Lara: My parents are really wonderful grandparents and my children adore them and that’s been very healing for me. And talking to friends that are also parents, but not queerspawn, but have had mental illness in their families,, they’ve said the same thing. That it’s very healing when you’ve had a tumultuous relationship with your parents to see them being kind and loving and wonderful to your children, in a way that perhaps you always wanted for yourself. It really smooths over a lot. My kids are very sweet in that they don’t see why anyone would care that they have two grandmas and because they’re that one step removed, it’s not a reflection on them at all. And in a lot of ways that helps them be representatives for the queer community because they don’t have the fears that I had because they’re one step removed. But they have the love and the acceptance of, these are my grandmas and they love me and they’re great and they come to my birthday parties. When they talk to their friends, they’re like, oh, you know, this is Nana and Grandma Pat. And they don’t act like it’s a big deal. So then their friends don’t act like it’s a big deal. And then their friends’ parents are afraid to act like it’s a big deal. And you know, I feel it. It’s like throwing a rock in the water and the ripples continue much farther out than you would expect. So for me, there’s two levels of happiness there. Both the healing of seeing my parents be such loving grandparents to my children and then seeing my children just so accepting and helping spread acceptance just through being their own little happy selves.

Emily: Yeah. Do you talk with them at all about your experiences or growing up or about mental illness?

Lara: Yes. On both. Now that my kids are older, they’re 10 and 12. So my 10 year old just this week said, when you were a kid, did anyone ever use gay slurs at school? I was like, okay, do you have no idea? Like it was in song lyrics. It wasn’t even considered offensive. We do talk about my stepmother’s mental illness, particularly as they get older. Sometimes she says things that are inappropriate and sometimes she says things that are just plain mean. And I want my kids to know that it’s not their fault, that that is not a reflection on them. It’s not anything that they did. And so we do talk about it. And I also talked to my parents about it, about, okay, I need to be able to trust you that if you were in a bad place to not come around the children. We all get in bad places. Sometimes as parents, we all have days where we’re short tempered and just have no patience and sending the kids to go play at someone else’s houses. There’s nothing wrong with that, you know? So I do try and advocate for my children within my family.

Emily: What are some of the other things that you really wanted to communicate in your book or in your other writing that we haven’t talked about or feels is really important for other LGBTQ people? Parents and those who interact with our families to know?

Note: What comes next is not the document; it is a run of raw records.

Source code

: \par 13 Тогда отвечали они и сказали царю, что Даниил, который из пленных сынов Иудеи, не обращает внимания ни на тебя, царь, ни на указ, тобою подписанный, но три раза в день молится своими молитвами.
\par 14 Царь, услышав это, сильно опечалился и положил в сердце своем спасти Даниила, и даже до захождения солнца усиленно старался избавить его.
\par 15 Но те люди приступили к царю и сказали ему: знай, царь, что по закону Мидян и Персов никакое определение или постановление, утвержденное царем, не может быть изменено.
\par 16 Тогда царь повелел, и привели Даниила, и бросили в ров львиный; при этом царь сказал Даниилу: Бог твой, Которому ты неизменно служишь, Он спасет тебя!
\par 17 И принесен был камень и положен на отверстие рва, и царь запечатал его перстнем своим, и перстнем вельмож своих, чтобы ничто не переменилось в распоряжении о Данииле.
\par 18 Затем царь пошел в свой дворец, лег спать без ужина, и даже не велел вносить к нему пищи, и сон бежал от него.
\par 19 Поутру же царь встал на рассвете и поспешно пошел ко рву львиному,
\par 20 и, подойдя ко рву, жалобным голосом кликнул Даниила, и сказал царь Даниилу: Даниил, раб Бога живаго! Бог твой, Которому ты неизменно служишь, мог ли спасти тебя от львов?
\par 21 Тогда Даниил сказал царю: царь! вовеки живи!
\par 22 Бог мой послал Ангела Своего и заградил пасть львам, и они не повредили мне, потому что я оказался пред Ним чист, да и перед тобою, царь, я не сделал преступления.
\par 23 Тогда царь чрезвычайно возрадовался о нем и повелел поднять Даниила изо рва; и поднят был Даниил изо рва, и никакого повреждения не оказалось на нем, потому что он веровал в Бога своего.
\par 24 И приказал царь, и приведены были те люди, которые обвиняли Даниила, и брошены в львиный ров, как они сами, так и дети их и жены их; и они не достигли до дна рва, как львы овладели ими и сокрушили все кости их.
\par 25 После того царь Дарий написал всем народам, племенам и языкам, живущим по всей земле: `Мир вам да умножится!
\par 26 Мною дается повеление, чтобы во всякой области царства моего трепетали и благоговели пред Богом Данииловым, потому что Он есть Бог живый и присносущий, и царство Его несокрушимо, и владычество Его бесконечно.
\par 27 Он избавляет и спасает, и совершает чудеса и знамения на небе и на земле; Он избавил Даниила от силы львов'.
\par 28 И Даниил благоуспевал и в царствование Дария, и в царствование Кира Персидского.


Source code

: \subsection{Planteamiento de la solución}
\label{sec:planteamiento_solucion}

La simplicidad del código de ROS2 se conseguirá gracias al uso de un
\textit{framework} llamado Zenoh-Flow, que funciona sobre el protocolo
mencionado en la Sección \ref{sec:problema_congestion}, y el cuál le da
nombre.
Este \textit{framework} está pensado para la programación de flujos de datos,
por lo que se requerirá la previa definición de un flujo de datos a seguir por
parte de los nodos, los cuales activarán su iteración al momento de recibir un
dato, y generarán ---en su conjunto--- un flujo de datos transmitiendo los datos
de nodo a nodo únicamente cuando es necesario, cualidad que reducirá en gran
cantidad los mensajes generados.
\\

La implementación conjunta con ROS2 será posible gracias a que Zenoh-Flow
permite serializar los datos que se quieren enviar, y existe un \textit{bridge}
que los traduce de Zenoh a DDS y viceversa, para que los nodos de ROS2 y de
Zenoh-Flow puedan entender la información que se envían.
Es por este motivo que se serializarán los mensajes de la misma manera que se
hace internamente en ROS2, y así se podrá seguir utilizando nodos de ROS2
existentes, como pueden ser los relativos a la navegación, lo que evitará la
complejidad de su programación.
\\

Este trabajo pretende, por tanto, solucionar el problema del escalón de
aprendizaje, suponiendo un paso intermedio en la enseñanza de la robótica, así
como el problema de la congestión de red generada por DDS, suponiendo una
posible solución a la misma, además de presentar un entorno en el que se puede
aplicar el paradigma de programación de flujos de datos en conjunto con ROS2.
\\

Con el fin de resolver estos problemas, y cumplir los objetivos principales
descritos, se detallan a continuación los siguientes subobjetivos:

Lara: In writing my book, I tried very hard not to put judgments onto the page. I wanted the reader to be free to come up with how they felt about the different people in my family on their own. And in writing the book’s structure I chose, which is third person, allowed me to give I think a more well balanced view. And the fact that people from all different walks of life have said that they could relate to it and then I had a lesbian friend tell me that stepmother was her favorite character in the book. And that means that I didn’t paint her too harshly. My goal was to just show us as flawed human beings. None of us better than each other, but you know, everyone’s struggling and I think that that kind of naked honesty is really where we find human connection.

Emily: I think that’s fantastic. Thank you for writing this and thank you for sharing this and getting the conversation started in lots of people’s homes but also on this podcast and for listeners of the podcast because it is important and it’s real and it’s part of our families. Girlish is available to order on Amazon and Barnes and Noble and indiebound. Lara, thank you so much for talking with me today.